-- Problem to work on --
What is wanted is every line below from the one with "Generalnie rzecz biorąc" up to and including the one with "At 70% and 40%", retyped exactly, pictures excluded, nothing else.
-- Records to process follows --
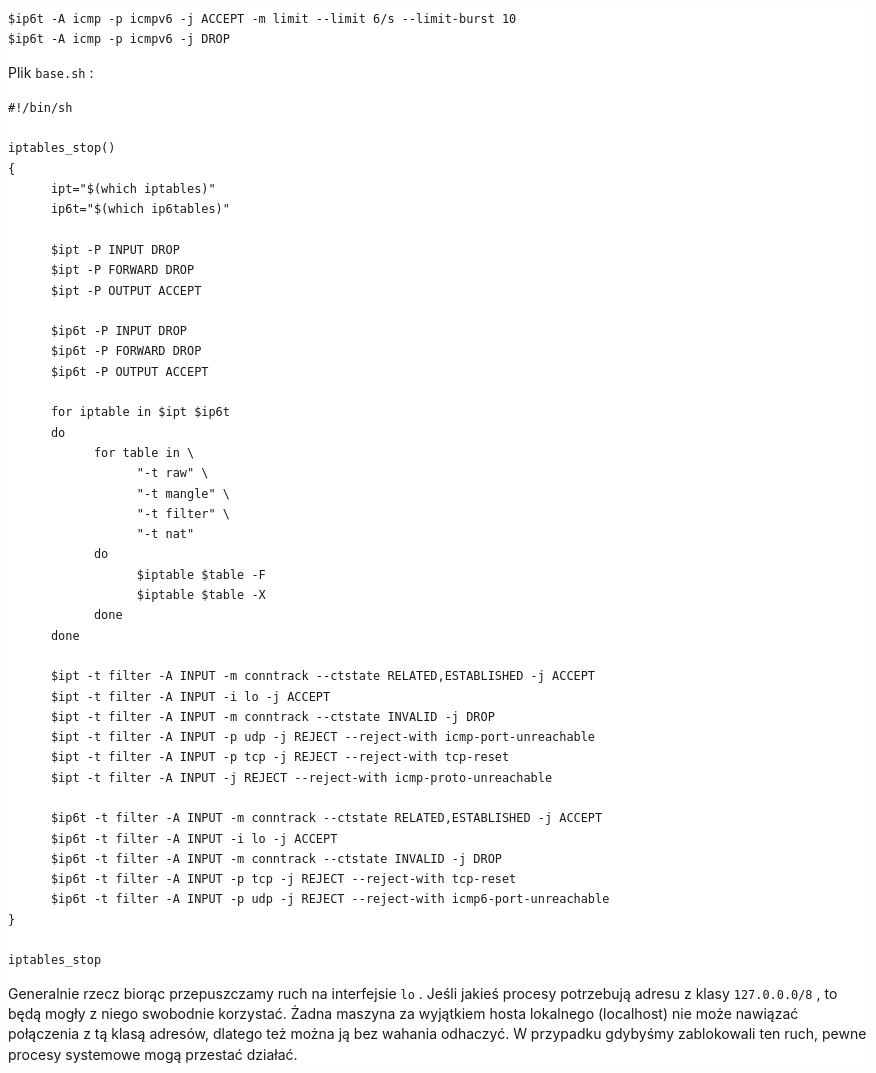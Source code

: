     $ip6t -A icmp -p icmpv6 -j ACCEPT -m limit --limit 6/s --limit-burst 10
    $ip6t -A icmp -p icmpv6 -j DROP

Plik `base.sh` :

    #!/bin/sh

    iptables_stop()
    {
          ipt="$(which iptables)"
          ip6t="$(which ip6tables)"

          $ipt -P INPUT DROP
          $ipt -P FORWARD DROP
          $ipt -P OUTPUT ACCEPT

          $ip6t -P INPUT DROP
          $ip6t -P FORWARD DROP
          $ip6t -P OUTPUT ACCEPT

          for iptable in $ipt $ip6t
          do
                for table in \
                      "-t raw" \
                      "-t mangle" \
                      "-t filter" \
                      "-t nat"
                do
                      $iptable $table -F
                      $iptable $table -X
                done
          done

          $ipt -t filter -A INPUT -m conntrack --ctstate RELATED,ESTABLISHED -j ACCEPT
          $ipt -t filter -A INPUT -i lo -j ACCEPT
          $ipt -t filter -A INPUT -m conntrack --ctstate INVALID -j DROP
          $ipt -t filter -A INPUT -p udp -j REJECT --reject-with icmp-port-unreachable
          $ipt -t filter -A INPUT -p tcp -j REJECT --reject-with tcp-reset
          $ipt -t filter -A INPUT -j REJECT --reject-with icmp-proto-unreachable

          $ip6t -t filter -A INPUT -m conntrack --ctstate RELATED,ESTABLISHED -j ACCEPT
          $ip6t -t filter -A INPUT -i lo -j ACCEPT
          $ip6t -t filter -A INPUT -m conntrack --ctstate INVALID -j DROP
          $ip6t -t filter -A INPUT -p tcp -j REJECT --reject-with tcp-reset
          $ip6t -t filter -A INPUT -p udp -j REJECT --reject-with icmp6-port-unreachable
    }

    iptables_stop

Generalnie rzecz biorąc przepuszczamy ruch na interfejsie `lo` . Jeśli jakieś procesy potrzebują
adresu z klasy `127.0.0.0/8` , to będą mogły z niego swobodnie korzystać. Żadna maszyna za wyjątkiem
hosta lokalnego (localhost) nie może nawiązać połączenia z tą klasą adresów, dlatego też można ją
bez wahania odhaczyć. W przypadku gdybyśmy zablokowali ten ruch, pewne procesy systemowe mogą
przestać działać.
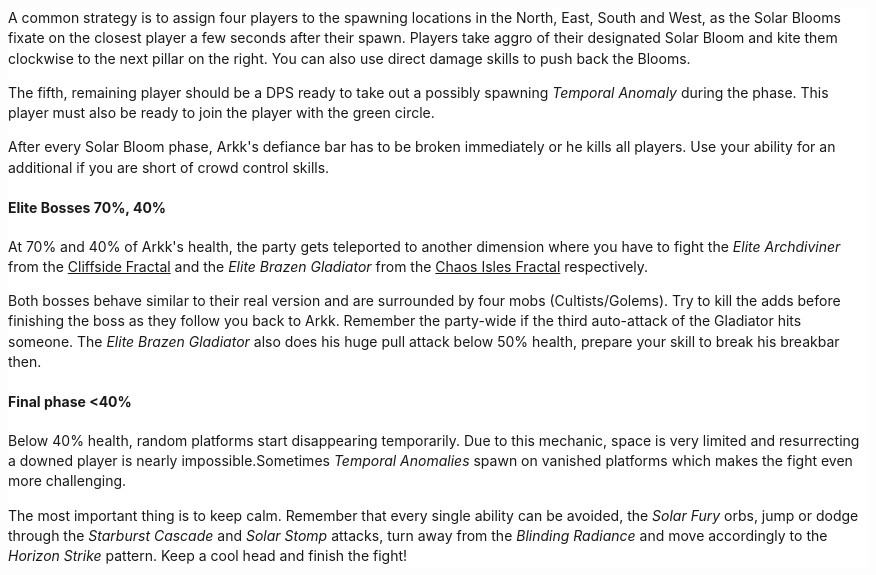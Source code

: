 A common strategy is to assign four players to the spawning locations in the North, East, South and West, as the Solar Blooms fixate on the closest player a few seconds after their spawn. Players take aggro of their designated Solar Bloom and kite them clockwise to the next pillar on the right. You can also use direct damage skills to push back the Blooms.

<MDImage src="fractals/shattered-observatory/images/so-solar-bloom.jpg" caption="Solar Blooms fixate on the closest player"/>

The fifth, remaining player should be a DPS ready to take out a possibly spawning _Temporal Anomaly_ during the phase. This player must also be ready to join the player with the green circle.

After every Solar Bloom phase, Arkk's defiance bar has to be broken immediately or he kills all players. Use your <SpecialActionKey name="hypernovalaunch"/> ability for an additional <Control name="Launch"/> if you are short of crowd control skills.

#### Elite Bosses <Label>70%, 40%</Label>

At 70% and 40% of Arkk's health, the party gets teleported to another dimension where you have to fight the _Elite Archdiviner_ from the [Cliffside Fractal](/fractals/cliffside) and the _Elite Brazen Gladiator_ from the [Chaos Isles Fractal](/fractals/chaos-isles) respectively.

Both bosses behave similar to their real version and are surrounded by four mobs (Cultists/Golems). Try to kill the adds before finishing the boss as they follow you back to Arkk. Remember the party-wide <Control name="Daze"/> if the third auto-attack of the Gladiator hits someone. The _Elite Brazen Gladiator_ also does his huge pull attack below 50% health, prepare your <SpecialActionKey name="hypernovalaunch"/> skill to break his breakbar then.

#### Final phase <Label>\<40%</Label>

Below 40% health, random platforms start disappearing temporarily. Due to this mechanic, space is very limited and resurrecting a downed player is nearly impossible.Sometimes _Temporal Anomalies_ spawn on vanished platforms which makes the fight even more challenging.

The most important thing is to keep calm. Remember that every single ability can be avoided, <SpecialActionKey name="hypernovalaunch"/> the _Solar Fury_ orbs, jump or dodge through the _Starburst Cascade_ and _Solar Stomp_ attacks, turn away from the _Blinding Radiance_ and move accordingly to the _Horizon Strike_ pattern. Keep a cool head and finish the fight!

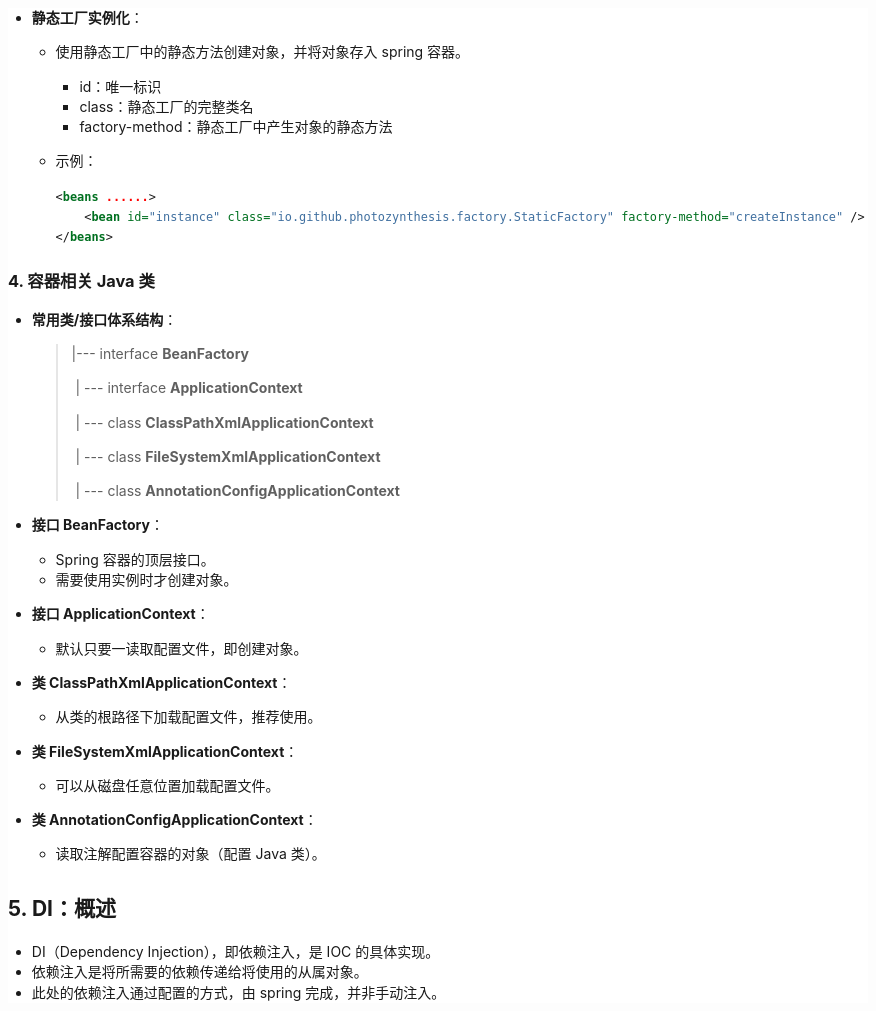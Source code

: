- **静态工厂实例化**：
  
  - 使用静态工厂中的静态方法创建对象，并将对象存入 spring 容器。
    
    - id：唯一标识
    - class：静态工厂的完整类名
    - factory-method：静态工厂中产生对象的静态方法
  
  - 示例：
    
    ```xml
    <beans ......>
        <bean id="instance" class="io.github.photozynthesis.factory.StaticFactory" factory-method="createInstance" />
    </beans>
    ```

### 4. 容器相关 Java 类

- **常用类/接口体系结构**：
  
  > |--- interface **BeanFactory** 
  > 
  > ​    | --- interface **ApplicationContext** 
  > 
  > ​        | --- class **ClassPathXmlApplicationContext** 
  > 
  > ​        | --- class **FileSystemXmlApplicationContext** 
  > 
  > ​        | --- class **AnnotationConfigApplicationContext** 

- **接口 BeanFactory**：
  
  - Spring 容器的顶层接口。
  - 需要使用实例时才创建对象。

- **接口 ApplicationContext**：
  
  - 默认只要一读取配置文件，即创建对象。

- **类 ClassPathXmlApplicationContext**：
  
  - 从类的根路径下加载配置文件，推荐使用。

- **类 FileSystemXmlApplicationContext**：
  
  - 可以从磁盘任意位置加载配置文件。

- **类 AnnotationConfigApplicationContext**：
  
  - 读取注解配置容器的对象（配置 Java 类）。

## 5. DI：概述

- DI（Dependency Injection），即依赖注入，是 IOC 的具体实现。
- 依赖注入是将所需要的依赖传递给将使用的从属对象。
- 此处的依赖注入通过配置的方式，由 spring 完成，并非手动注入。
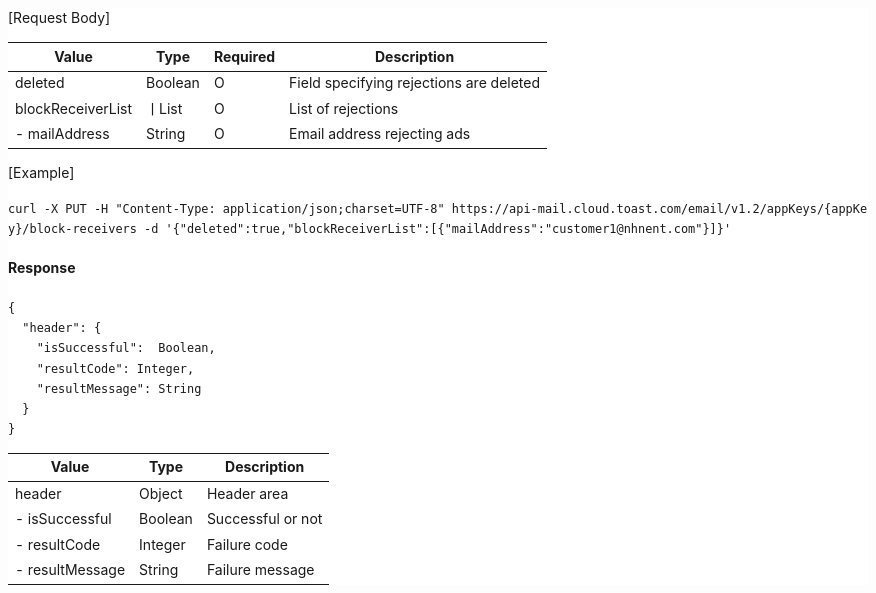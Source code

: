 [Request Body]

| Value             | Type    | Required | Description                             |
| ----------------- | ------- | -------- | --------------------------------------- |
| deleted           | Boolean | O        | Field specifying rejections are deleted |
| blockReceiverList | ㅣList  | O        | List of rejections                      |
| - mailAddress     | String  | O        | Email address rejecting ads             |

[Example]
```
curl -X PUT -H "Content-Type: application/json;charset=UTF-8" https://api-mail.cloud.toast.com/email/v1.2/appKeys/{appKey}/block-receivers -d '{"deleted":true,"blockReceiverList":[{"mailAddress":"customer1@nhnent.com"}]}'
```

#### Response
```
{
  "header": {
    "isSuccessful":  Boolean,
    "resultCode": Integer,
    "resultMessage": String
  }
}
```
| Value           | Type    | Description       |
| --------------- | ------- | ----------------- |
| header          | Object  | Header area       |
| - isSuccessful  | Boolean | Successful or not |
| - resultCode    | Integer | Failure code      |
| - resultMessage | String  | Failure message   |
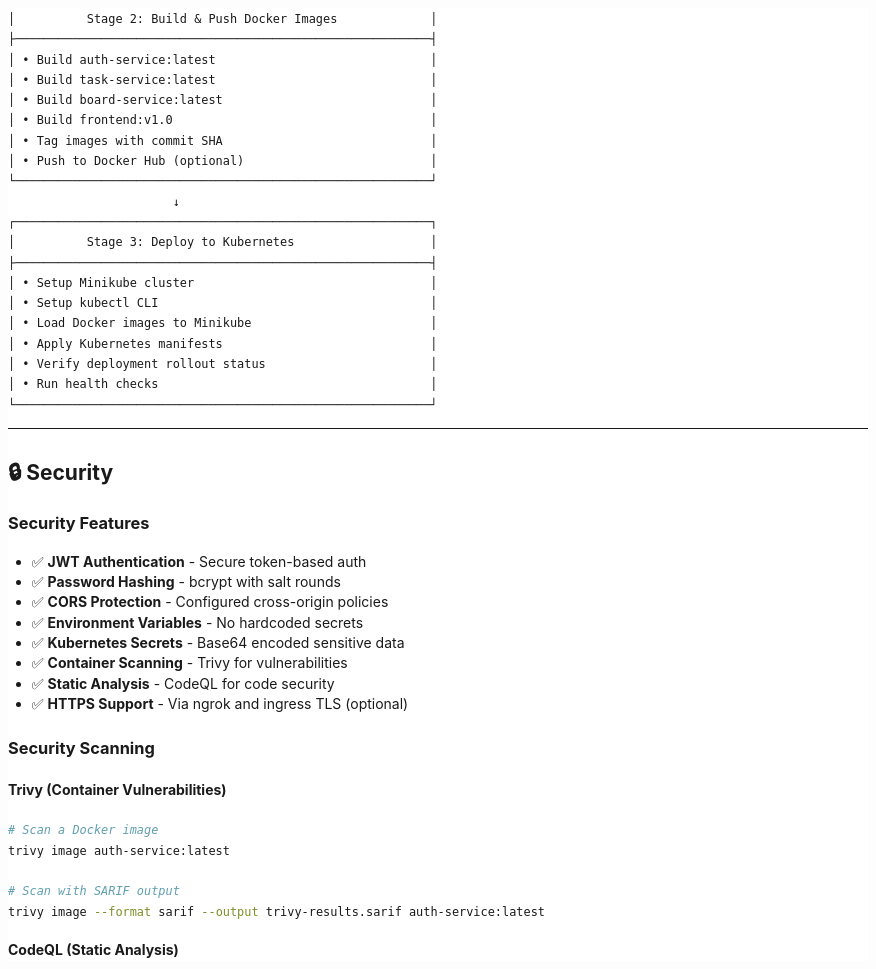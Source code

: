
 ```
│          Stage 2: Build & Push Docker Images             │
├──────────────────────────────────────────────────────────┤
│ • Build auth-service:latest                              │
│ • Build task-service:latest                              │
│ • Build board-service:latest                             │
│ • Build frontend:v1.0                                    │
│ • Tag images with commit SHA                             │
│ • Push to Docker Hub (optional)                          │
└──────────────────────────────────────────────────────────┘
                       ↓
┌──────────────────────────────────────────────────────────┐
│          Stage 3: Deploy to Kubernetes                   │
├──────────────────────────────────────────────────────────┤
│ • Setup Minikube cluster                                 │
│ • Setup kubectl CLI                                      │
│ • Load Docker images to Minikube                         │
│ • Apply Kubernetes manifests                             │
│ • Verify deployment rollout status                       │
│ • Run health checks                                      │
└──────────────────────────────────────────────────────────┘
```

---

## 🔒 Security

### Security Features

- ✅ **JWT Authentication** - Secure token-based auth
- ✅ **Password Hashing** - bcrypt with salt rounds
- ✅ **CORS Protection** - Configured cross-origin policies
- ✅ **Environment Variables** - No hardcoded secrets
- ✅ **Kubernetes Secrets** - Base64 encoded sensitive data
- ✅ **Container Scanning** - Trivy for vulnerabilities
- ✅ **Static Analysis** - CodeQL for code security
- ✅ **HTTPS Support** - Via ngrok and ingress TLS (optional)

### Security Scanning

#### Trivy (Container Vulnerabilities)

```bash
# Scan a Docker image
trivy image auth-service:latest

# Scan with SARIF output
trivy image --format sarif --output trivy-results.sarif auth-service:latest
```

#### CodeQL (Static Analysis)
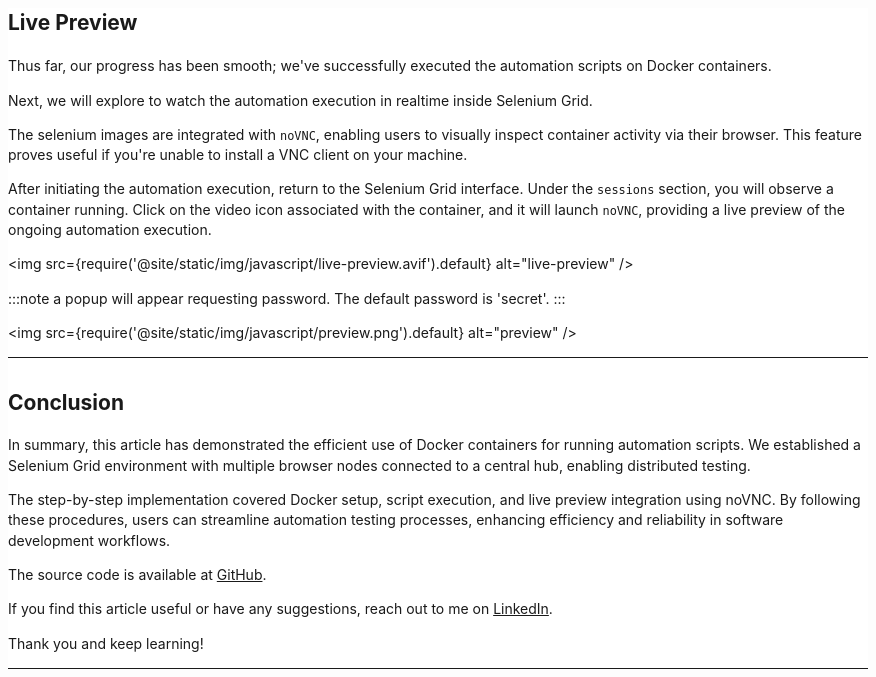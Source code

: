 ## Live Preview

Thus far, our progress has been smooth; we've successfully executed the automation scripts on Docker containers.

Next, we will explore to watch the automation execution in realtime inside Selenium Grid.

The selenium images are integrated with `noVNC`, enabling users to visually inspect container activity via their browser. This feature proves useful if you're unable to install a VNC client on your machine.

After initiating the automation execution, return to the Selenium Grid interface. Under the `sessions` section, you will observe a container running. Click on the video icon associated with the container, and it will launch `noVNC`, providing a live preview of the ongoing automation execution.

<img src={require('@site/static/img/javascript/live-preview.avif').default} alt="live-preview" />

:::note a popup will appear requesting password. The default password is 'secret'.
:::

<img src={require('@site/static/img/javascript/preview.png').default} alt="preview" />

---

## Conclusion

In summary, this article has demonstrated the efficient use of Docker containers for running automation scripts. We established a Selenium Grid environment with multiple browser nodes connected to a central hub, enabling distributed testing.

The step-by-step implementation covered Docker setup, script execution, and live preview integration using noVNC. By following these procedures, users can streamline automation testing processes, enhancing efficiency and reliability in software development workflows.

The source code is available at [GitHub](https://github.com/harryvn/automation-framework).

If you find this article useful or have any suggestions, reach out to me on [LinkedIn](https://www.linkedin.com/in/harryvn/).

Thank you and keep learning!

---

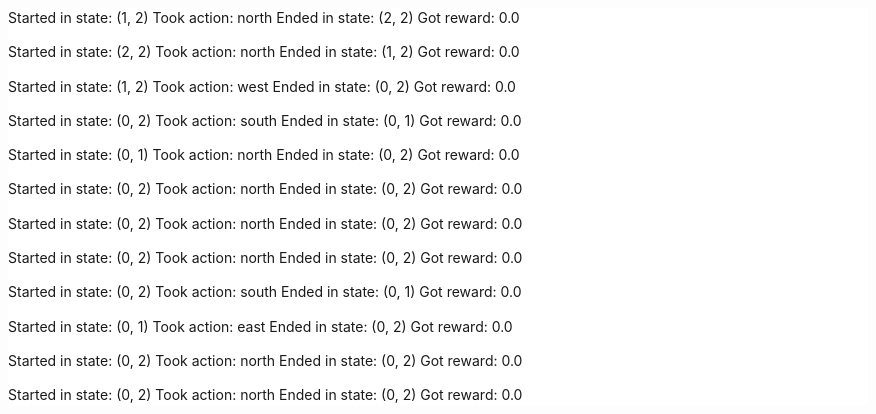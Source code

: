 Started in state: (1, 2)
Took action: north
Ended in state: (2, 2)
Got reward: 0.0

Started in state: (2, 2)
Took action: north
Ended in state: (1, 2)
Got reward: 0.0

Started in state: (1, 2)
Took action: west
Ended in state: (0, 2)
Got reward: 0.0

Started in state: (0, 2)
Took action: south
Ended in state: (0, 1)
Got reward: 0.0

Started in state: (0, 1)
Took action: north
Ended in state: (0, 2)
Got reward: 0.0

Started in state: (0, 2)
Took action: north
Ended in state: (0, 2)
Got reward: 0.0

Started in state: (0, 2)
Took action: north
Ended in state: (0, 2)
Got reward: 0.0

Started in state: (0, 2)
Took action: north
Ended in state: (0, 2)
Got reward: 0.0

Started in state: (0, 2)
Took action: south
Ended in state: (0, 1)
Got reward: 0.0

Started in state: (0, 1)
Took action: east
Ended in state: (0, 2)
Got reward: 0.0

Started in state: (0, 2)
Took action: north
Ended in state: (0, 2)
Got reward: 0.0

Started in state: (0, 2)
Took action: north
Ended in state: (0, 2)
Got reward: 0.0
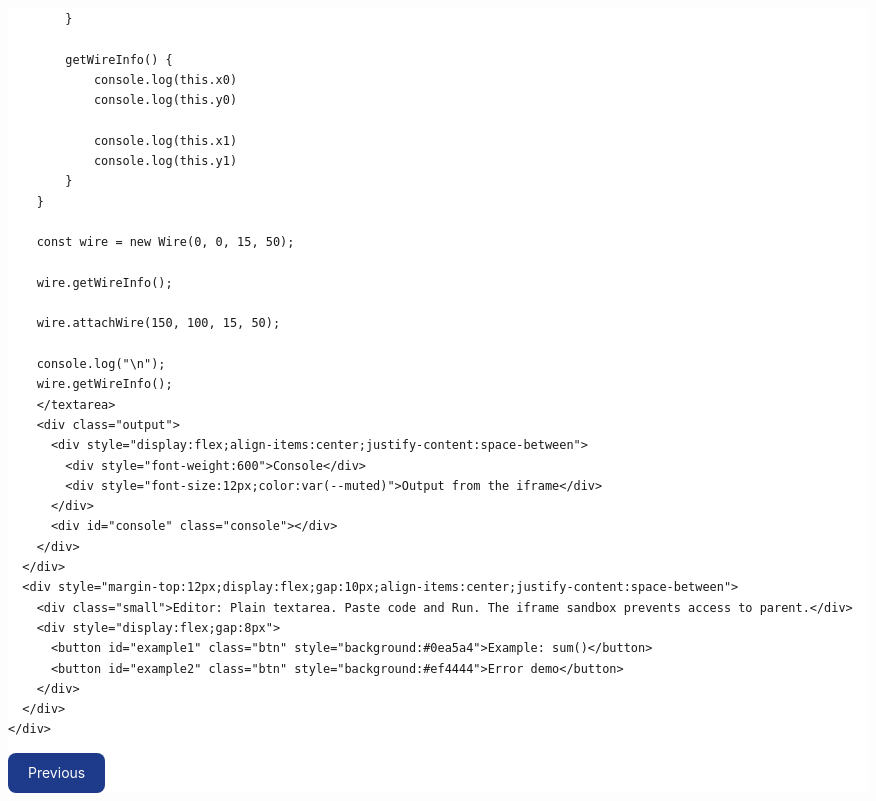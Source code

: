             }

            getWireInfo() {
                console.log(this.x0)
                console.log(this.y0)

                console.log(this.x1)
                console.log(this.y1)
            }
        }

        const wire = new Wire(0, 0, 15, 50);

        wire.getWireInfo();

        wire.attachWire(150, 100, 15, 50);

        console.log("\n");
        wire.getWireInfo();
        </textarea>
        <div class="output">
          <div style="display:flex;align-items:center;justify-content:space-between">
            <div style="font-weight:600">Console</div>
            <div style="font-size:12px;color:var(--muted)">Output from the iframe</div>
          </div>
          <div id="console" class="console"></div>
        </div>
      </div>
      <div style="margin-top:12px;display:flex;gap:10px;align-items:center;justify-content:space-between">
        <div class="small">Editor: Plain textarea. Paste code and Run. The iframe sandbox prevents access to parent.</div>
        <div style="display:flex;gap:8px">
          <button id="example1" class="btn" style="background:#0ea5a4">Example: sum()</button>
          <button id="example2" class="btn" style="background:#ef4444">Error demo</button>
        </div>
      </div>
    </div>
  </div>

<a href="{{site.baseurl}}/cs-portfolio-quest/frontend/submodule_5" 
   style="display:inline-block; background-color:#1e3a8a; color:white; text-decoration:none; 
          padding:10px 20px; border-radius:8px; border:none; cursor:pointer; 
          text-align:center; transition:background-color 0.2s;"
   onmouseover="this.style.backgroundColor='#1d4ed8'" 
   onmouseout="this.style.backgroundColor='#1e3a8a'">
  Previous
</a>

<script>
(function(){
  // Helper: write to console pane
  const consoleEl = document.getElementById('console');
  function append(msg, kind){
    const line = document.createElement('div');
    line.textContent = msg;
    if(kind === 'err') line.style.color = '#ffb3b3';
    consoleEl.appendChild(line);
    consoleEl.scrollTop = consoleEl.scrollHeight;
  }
-- Records to process concluded --
-- Solved exercise --
Generalnie rzecz biorąc przepuszczamy ruch na interfejsie `lo` . Jeśli jakieś procesy potrzebują
adresu z klasy `127.0.0.0/8` , to będą mogły z niego swobodnie korzystać. Żadna maszyna za wyjątkiem
hosta lokalnego (localhost) nie może nawiązać połączenia z tą klasą adresów, dlatego też można ją
bez wahania odhaczyć. W przypadku gdybyśmy zablokowali ten ruch, pewne procesy systemowe mogą
przestać działać.
Source code

: A common strategy is to assign four players to the spawning locations in the North, East, South and West, as the Solar Blooms fixate on the closest player a few seconds after their spawn. Players take aggro of their designated Solar Bloom and kite them clockwise to the next pillar on the right. You can also use direct damage skills to push back the Blooms.

<MDImage src="fractals/shattered-observatory/images/so-solar-bloom.jpg" caption="Solar Blooms fixate on the closest player"/>

The fifth, remaining player should be a DPS ready to take out a possibly spawning _Temporal Anomaly_ during the phase. This player must also be ready to join the player with the green circle.

After every Solar Bloom phase, Arkk's defiance bar has to be broken immediately or he kills all players. Use your <SpecialActionKey name="hypernovalaunch"/> ability for an additional <Control name="Launch"/> if you are short of crowd control skills.

#### Elite Bosses <Label>70%, 40%</Label>

At 70% and 40% of Arkk's health, the party gets teleported to another dimension where you have to fight the _Elite Archdiviner_ from the [Cliffside Fractal](/fractals/cliffside) and the _Elite Brazen Gladiator_ from the [Chaos Isles Fractal](/fractals/chaos-isles) respectively.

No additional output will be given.